Neonatal infection of mice with Moloney murine leukemia virus (MuLV-M) results in the establishment of a chronic virus-carrier state. Such MuLV-carrier mice exhibit several immunologic abnormalities including generalized immunosuppression and autoimmunity. Previously, we found thymocytes from MuLV-M-carrier mice to be cytotoxic for normal syngeneic and allogeneic fibroblasts but not for xenogeneic (hamster) target cells. However, when the same syngeneic or allogeneic target cells were infected with MuLV-M, they were "spared" from the autoreactivity, leading us to speculate that the MuLV receptor on the target cell membrane was involved in the autoreactivity.

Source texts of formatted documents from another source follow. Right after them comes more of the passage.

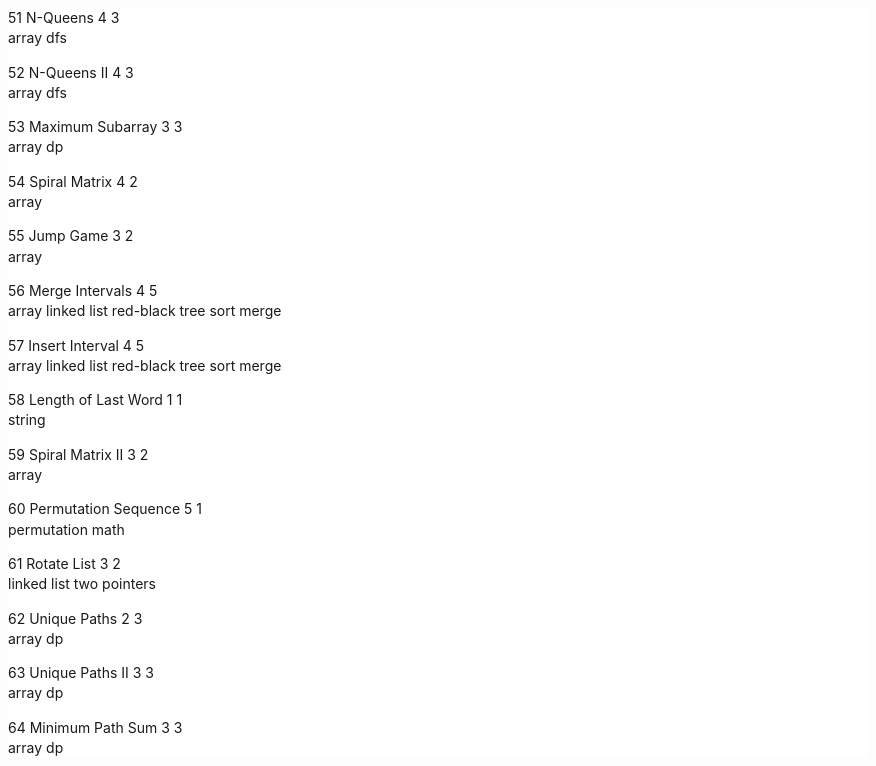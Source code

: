 51	N-Queens	4	3	
array
dfs

52	N-Queens II	4	3	
array
dfs

53	Maximum Subarray	3	3	
array
dp

54	Spiral Matrix	4	2	
array

55	Jump Game	3	2	
array

56	Merge Intervals	4	5	
array
linked list
red-black tree
sort
merge

57	Insert Interval	4	5	
array
linked list
red-black tree
sort
merge

58	Length of Last Word	1	1	
string

59	Spiral Matrix II	3	2	
array

60	Permutation Sequence	5	1		
permutation
math

61	Rotate List	3	2	
linked list
two pointers

62	Unique Paths	2	3	
array
dp

63	Unique Paths II	3	3	
array
dp

64	Minimum Path Sum	3	3	
array
dp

To address this question, we tested MuLV-carrier thymocytes for their ability to lyse hamster/mouse-hybrid target cells; some of which possessed chromosome 5 (which codes for the ecotropic MuLV receptor). Of the nine hybrid cell lines initially tested, only the five clones that carried chromosome 5 were killed by the autoreactive thymocytes. In additional experiments, we noted that the cytotoxic reaction was inhibited in the presence of a monoclonal antibody that reacts with an MuLV-M gp70 epitope. The results suggest that the autoreactive cytotoxicity is mediated, at least in part, through the formation of a "bridge" between MuLV budding from the membrane of the thymocytes and the ecotropic MuLV receptor on the target cells.